On 19 September 2012, prosecutors in Sarajevo charged the Kosovo Albanian drug lord Naser Kelmendi with ordering Delalić's murder. Kelmendi had fled Bosnia and Herzegovina in 2012 after being sanctioned under the United States' Foreign Narcotics Kingpin Designation Act. He was also indicted on several counts of drug trafficking. He was arrested by the Kosovo Police in Pristina on 6 May 2013. Since Bosnia and Herzegovina does not recognize Kosovo and thus has no extradition agreement with it, Kelmendi was tried in Pristina for crimes that he was alleged to have committed in Bosnia and Herzegovina. In October 2016, the senior Bosniak (Note: The name Bosniak was adopted by a congress of leading Bosnian Muslim intellectuals in September 1993. Before this, Bosniaks were referred to as Bosnian Muslims.) politician Fahrudin Radončić, who had been acquainted with Delalić, testified in Kelmendi's defense. In 2012, Radončić had been named in Kelmendi's indictment as one of the plotters in the conspiracy to kill Delalić but was never personally charged and denied the allegations. Radončić testified that Delalić had told him that the wedding attack had been ordered by Izetbegović and the SDA. Radončić further testified that Delalić's assassination had been ordered by "the Bosniak state mafia", and not by Kelmendi, because Delalić had wished to discuss the Izetbegović family's alleged involvement in organized crime with prosecutors. (Note: At the time of Radončić's testimony, his party, the Alliance for a Better Future, was the SDA's coalition partner at the national and sub-national level. Radončić's testimony increased tensions between the two parties, but the SDA decided to remain within the coalition so as not to trigger a new election.) On 1 February 2018, Kelmendi was convicted on one count of drug trafficking and sentenced to six years' imprisonment; he was acquitted on all counts relating to Delalić's murder.

==Legacy==
Nikola Gardović is often considered the first casualty of the Bosnian War. Among Bosnian Serbs, the attack is commonly referred to as the Bloody Wedding. The Indian academic Radha Kumar has compared the wedding attack to violent incidents that have preceded inter-communal violence in India. On 6 April, the EEC and the United States recognized Bosnia and Herzegovina as an independent state. The same day, the Bosnian Serb leadership declared the independence of the Serbian Republic of Bosnia and Herzegovina, later renamed Republika Srpska. Bosnia and Herzegovina was admitted into the UN on 22 May. The ensuing Bosnian War left 100,000 dead; an additional two million were displaced. The war ended with the signing of the Dayton Agreement in December 1995, in which the warring parties agreed to divide the country into two semi-autonomous entities, the Federation of Bosnia and Herzegovina and Republika Srpska. Following the war, most of Republika Srpska's wartime leadership was indicted by the International Criminal Tribunal for the former Yugoslavia. Among them was Karadžić, who was convicted of war crimes and crimes against humanity, as well as genocide for his role in the Srebrenica massacre of 1995, and sentenced to life imprisonment in March 2019.

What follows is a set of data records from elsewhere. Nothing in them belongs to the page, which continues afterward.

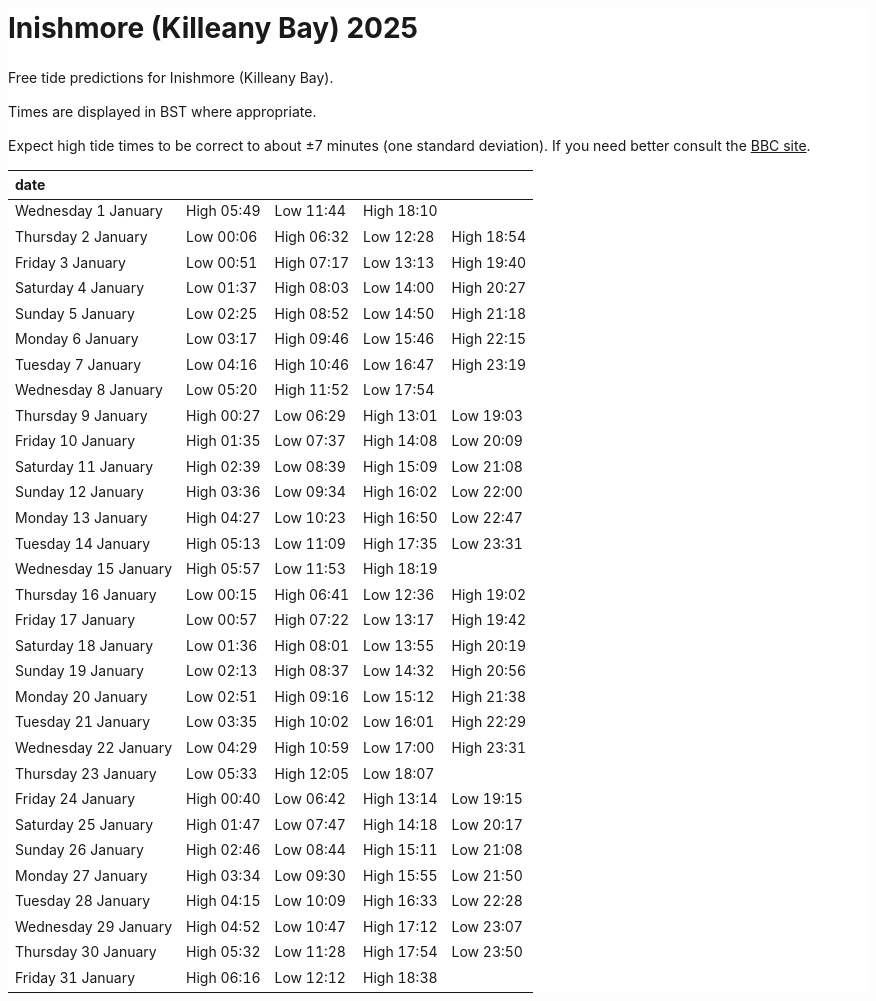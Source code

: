 # Inishmore (Killeany Bay) 2025
Free tide predictions for Inishmore (Killeany Bay).

Times are displayed in BST where appropriate.

Expect high tide times to be correct to about ±7 minutes (one standard deviation).
If you need better consult the [BBC site](https://www.bbc.co.uk/weather/coast-and-sea/tide-tables).

| date |   |   |   |   |
|:-----|---|---|---|---|
| Wednesday 1 January | High 05:49 | Low 11:44 | High 18:10 |  | 
| Thursday 2 January | Low 00:06 | High 06:32 | Low 12:28 | High 18:54 | 
| Friday 3 January | Low 00:51 | High 07:17 | Low 13:13 | High 19:40 | 
| Saturday 4 January | Low 01:37 | High 08:03 | Low 14:00 | High 20:27 | 
| Sunday 5 January | Low 02:25 | High 08:52 | Low 14:50 | High 21:18 | 
| Monday 6 January | Low 03:17 | High 09:46 | Low 15:46 | High 22:15 | 
| Tuesday 7 January | Low 04:16 | High 10:46 | Low 16:47 | High 23:19 | 
| Wednesday 8 January | Low 05:20 | High 11:52 | Low 17:54 |  | 
| Thursday 9 January | High 00:27 | Low 06:29 | High 13:01 | Low 19:03 | 
| Friday 10 January | High 01:35 | Low 07:37 | High 14:08 | Low 20:09 | 
| Saturday 11 January | High 02:39 | Low 08:39 | High 15:09 | Low 21:08 | 
| Sunday 12 January | High 03:36 | Low 09:34 | High 16:02 | Low 22:00 | 
| Monday 13 January | High 04:27 | Low 10:23 | High 16:50 | Low 22:47 | 
| Tuesday 14 January | High 05:13 | Low 11:09 | High 17:35 | Low 23:31 | 
| Wednesday 15 January | High 05:57 | Low 11:53 | High 18:19 |  | 
| Thursday 16 January | Low 00:15 | High 06:41 | Low 12:36 | High 19:02 | 
| Friday 17 January | Low 00:57 | High 07:22 | Low 13:17 | High 19:42 | 
| Saturday 18 January | Low 01:36 | High 08:01 | Low 13:55 | High 20:19 | 
| Sunday 19 January | Low 02:13 | High 08:37 | Low 14:32 | High 20:56 | 
| Monday 20 January | Low 02:51 | High 09:16 | Low 15:12 | High 21:38 | 
| Tuesday 21 January | Low 03:35 | High 10:02 | Low 16:01 | High 22:29 | 
| Wednesday 22 January | Low 04:29 | High 10:59 | Low 17:00 | High 23:31 | 
| Thursday 23 January | Low 05:33 | High 12:05 | Low 18:07 |  | 
| Friday 24 January | High 00:40 | Low 06:42 | High 13:14 | Low 19:15 | 
| Saturday 25 January | High 01:47 | Low 07:47 | High 14:18 | Low 20:17 | 
| Sunday 26 January | High 02:46 | Low 08:44 | High 15:11 | Low 21:08 | 
| Monday 27 January | High 03:34 | Low 09:30 | High 15:55 | Low 21:50 | 
| Tuesday 28 January | High 04:15 | Low 10:09 | High 16:33 | Low 22:28 | 
| Wednesday 29 January | High 04:52 | Low 10:47 | High 17:12 | Low 23:07 | 
| Thursday 30 January | High 05:32 | Low 11:28 | High 17:54 | Low 23:50 | 
| Friday 31 January | High 06:16 | Low 12:12 | High 18:38 |  |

Fleeing the war, Milan and Dijana Gardović immigrated to Sweden, where Milan now serves as a Serbian Orthodox priest. In the Federation of Bosnia and Herzegovina, 1 March is celebrated as Independence Day, a non-working holiday. Independence Day is not observed in Republika Srpska and most Bosnian Serbs associate the date with the wedding attack rather than with the independence referendum. The attack was dramatized in the 1997 British war film Welcome to Sarajevo, with Bosnian Serb paramilitaries as the perpetrators and Bosnian Croat civilians as the victims. "These changes were introduced obviously for political reasons," the film scholar Goran Gocić opines. The anthropologist Stephen Harper concurs. He writes, "the switching of ethnic identities in the staging of the wedding party massacre in Welcome to Sarajevo ... offers a further example of how cinematic images can be used for the ideological rewriting of history."